___ THE DATA ___

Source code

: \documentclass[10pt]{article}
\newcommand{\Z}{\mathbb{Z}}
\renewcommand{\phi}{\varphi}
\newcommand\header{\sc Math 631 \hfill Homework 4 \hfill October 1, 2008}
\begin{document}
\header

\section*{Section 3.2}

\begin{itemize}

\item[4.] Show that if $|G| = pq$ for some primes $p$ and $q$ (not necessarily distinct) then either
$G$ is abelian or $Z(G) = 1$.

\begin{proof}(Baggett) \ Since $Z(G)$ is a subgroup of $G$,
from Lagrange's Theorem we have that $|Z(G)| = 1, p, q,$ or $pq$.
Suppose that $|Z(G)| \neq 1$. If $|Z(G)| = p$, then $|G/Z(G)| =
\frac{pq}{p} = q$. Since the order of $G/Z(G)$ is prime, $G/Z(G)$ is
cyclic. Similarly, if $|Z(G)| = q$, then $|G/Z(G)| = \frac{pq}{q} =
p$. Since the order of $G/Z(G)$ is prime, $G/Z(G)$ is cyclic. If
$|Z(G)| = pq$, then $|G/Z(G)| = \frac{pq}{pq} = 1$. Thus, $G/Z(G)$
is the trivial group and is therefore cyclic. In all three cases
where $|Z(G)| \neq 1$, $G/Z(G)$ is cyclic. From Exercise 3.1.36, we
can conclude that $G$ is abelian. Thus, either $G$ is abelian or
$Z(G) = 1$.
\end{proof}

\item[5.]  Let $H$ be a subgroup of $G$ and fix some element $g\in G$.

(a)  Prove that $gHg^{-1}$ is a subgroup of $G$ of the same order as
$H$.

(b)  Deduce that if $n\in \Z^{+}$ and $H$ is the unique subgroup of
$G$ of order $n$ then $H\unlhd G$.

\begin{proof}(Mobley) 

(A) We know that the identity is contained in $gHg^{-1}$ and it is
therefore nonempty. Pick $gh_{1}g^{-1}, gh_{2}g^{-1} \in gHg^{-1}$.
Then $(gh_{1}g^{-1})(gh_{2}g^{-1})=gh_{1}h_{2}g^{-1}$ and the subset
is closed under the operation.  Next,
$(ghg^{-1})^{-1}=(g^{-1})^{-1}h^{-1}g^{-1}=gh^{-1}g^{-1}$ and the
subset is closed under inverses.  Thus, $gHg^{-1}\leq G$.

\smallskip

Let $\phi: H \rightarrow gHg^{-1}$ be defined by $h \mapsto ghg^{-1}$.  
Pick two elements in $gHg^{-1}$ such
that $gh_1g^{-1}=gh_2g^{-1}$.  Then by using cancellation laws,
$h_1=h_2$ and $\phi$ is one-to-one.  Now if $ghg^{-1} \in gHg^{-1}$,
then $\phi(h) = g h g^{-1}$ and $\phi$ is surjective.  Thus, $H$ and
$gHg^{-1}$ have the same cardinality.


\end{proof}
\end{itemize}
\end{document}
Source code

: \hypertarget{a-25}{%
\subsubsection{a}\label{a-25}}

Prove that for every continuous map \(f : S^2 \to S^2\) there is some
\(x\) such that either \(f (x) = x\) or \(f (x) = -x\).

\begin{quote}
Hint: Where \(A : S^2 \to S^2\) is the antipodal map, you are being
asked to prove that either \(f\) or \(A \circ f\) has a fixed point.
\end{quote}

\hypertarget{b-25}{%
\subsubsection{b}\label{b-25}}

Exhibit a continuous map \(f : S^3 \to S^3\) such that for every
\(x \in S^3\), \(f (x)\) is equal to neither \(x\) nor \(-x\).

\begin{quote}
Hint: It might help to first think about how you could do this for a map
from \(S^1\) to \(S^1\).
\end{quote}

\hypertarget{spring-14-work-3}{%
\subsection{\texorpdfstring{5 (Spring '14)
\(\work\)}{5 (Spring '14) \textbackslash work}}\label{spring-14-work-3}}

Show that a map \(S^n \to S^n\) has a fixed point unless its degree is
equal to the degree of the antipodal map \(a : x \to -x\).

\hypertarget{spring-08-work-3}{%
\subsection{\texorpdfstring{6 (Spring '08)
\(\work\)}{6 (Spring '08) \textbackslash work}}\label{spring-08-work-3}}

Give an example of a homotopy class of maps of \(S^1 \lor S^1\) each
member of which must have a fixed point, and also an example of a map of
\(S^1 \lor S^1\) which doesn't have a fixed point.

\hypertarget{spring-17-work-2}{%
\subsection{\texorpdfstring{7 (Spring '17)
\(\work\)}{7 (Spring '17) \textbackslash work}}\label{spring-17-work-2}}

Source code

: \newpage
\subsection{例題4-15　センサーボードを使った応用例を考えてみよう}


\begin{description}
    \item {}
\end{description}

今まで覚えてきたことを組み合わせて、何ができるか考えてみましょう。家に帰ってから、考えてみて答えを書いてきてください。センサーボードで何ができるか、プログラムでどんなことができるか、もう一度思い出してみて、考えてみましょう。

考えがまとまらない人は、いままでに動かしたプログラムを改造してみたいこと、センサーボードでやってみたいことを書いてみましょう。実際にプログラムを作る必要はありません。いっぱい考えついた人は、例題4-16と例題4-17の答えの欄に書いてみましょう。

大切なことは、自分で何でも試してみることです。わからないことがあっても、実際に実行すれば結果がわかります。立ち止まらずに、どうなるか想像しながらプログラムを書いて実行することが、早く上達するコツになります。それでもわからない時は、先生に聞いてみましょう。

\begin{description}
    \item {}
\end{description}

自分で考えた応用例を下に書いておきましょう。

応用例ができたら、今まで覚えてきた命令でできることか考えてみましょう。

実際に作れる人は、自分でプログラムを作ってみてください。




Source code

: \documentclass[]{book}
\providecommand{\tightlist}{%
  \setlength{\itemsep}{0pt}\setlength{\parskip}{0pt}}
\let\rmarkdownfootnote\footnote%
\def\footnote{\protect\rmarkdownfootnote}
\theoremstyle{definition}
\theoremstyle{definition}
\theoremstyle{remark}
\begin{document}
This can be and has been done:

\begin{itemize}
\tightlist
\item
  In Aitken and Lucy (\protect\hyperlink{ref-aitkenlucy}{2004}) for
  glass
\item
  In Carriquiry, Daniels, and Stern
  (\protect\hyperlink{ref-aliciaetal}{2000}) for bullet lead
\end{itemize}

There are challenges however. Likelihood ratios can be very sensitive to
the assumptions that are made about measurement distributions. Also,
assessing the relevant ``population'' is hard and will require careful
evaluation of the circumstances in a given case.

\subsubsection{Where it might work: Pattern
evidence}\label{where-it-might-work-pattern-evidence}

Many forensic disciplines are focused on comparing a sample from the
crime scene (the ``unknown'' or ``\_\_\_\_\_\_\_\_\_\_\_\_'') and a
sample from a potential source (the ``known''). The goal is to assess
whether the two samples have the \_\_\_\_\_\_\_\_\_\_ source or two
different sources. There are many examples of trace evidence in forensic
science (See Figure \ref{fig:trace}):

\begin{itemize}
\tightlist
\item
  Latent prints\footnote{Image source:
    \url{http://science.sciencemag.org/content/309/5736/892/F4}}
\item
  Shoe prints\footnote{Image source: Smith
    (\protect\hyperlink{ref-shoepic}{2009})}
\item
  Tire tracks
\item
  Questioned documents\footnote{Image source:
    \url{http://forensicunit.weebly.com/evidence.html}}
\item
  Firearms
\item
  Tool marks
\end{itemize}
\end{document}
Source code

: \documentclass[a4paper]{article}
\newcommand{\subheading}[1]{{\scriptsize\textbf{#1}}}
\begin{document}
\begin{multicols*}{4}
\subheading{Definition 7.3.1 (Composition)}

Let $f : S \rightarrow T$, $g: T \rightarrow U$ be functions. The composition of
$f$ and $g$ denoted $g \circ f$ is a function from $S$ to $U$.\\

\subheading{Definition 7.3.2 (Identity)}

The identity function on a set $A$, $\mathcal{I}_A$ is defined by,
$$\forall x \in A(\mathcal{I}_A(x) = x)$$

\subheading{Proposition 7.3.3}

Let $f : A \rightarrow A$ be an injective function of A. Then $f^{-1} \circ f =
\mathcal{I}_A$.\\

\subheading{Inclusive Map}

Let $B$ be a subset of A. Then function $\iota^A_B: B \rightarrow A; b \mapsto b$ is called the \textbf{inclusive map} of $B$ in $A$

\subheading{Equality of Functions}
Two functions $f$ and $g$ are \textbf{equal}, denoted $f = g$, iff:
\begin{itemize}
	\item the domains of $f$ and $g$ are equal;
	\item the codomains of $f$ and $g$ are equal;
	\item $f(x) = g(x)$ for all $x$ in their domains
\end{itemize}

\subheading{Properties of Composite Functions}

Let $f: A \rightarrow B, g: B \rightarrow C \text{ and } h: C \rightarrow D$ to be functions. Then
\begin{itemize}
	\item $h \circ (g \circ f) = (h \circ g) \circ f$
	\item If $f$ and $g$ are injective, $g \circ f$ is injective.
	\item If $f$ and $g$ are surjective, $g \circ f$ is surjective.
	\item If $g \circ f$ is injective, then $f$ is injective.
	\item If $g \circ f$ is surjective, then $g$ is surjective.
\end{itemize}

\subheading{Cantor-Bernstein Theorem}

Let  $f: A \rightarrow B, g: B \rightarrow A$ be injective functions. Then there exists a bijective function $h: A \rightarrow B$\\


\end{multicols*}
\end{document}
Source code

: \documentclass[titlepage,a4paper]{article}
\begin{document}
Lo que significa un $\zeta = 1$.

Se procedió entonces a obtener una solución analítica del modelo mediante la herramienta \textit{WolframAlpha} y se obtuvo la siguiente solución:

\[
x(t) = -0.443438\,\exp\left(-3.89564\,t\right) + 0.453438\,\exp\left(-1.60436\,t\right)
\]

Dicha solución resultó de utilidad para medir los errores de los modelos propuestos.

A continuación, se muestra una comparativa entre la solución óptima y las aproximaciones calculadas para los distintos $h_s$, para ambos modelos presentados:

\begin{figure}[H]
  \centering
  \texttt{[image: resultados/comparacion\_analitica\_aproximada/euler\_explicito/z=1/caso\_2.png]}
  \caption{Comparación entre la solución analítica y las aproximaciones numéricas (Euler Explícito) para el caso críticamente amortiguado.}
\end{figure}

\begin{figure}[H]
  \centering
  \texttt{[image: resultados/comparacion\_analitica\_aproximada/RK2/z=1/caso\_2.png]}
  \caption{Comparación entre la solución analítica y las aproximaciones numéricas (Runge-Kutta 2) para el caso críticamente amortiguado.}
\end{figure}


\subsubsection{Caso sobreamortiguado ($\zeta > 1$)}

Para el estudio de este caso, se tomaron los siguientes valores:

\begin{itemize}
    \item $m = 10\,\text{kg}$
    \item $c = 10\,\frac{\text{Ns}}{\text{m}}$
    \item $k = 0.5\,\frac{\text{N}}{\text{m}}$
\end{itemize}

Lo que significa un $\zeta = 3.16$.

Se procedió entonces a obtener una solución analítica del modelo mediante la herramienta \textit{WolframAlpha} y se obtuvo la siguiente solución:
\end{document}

___

-- TASK TO CARRY OUT --
Tally the lines above that include "resultados", and reply with only the tally.

-- ANSWER FOR THIS EXERCISE --
2